# WHAT IS REQUIRED
Each line below from the one containing "Inizio a studiare la fase:\\" through the one containing "Poi arrivano i" should be output exactly as it stands, and no other line should appear.

### DATASET EXCERPTS ###

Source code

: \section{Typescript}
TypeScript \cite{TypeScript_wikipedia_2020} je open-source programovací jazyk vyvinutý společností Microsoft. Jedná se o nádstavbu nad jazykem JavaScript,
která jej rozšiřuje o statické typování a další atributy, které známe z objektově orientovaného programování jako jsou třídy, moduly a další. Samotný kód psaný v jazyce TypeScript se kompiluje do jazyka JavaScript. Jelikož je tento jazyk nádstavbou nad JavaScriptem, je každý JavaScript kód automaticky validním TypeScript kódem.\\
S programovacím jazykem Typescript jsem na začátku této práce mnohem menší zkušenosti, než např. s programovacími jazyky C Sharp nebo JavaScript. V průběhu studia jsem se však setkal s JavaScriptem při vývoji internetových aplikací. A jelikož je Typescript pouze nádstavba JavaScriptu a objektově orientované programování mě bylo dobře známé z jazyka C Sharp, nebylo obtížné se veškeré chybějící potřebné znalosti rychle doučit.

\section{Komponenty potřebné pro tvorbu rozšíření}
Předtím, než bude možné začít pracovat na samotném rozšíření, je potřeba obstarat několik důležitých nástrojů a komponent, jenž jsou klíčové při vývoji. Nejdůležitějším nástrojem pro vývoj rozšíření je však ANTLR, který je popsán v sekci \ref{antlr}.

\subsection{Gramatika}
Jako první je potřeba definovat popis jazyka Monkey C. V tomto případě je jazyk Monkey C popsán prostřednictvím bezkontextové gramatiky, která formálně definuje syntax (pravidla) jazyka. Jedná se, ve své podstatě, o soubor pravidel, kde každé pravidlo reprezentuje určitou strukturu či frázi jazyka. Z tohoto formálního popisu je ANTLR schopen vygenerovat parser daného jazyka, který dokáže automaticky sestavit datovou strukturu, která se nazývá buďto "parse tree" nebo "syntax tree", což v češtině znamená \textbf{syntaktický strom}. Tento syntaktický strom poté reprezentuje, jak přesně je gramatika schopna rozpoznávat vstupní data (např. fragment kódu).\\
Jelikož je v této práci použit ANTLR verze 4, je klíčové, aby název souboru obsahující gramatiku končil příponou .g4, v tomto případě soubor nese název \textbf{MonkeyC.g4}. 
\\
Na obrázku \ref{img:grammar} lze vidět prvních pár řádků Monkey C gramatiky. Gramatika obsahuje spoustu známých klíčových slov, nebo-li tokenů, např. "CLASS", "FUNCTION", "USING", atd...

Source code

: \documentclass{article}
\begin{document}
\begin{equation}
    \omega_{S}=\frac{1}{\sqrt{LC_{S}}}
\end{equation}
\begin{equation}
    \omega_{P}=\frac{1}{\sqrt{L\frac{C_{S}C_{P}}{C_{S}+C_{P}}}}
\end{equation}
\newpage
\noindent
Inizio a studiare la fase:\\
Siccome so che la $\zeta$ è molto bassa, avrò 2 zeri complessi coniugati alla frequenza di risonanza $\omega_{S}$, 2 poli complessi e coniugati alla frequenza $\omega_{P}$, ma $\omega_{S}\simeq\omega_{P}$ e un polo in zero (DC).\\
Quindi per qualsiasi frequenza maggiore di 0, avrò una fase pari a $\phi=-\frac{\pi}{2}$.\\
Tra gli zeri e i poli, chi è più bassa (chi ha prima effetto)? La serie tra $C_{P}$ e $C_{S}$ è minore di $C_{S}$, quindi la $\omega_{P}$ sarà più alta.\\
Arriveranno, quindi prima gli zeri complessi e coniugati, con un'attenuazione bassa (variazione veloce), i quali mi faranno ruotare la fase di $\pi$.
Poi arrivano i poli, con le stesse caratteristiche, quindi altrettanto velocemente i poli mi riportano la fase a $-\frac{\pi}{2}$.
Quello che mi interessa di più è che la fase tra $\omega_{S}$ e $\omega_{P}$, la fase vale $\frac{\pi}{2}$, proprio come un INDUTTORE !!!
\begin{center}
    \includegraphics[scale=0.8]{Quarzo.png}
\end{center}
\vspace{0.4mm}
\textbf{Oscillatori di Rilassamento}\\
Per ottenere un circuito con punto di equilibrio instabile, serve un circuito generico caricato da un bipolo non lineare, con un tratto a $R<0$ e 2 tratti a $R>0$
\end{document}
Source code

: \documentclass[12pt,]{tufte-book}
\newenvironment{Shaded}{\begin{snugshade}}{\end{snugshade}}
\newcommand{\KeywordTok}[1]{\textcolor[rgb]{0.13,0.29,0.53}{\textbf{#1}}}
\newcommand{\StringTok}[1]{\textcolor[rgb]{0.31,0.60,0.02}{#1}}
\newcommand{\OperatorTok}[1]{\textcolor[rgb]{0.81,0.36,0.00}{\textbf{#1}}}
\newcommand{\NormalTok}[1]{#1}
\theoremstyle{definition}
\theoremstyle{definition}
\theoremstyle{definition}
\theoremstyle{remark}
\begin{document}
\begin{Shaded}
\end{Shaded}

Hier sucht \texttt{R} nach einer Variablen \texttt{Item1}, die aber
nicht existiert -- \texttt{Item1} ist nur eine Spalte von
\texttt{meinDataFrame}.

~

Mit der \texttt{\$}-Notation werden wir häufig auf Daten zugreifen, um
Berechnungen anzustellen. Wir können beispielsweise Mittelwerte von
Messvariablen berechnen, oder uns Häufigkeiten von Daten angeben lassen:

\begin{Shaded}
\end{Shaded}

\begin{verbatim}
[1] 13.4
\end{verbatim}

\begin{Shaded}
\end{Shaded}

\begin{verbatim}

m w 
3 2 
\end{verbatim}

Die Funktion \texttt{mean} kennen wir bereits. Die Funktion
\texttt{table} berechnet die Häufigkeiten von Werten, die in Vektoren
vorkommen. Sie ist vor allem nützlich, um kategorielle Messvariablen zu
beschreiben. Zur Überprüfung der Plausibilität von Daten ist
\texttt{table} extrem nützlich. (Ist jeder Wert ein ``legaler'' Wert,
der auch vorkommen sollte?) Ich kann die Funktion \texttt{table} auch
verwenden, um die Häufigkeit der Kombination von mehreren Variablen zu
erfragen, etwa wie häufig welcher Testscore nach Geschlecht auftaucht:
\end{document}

###

# EXERCISE ANSWER
Inizio a studiare la fase:\\
Siccome so che la $\zeta$ è molto bassa, avrò 2 zeri complessi coniugati alla frequenza di risonanza $\omega_{S}$, 2 poli complessi e coniugati alla frequenza $\omega_{P}$, ma $\omega_{S}\simeq\omega_{P}$ e un polo in zero (DC).\\
Quindi per qualsiasi frequenza maggiore di 0, avrò una fase pari a $\phi=-\frac{\pi}{2}$.\\
Tra gli zeri e i poli, chi è più bassa (chi ha prima effetto)? La serie tra $C_{P}$ e $C_{S}$ è minore di $C_{S}$, quindi la $\omega_{P}$ sarà più alta.\\
Arriveranno, quindi prima gli zeri complessi e coniugati, con un'attenuazione bassa (variazione veloce), i quali mi faranno ruotare la fase di $\pi$.
Poi arrivano i poli, con le stesse caratteristiche, quindi altrettanto velocemente i poli mi riportano la fase a $-\frac{\pi}{2}$.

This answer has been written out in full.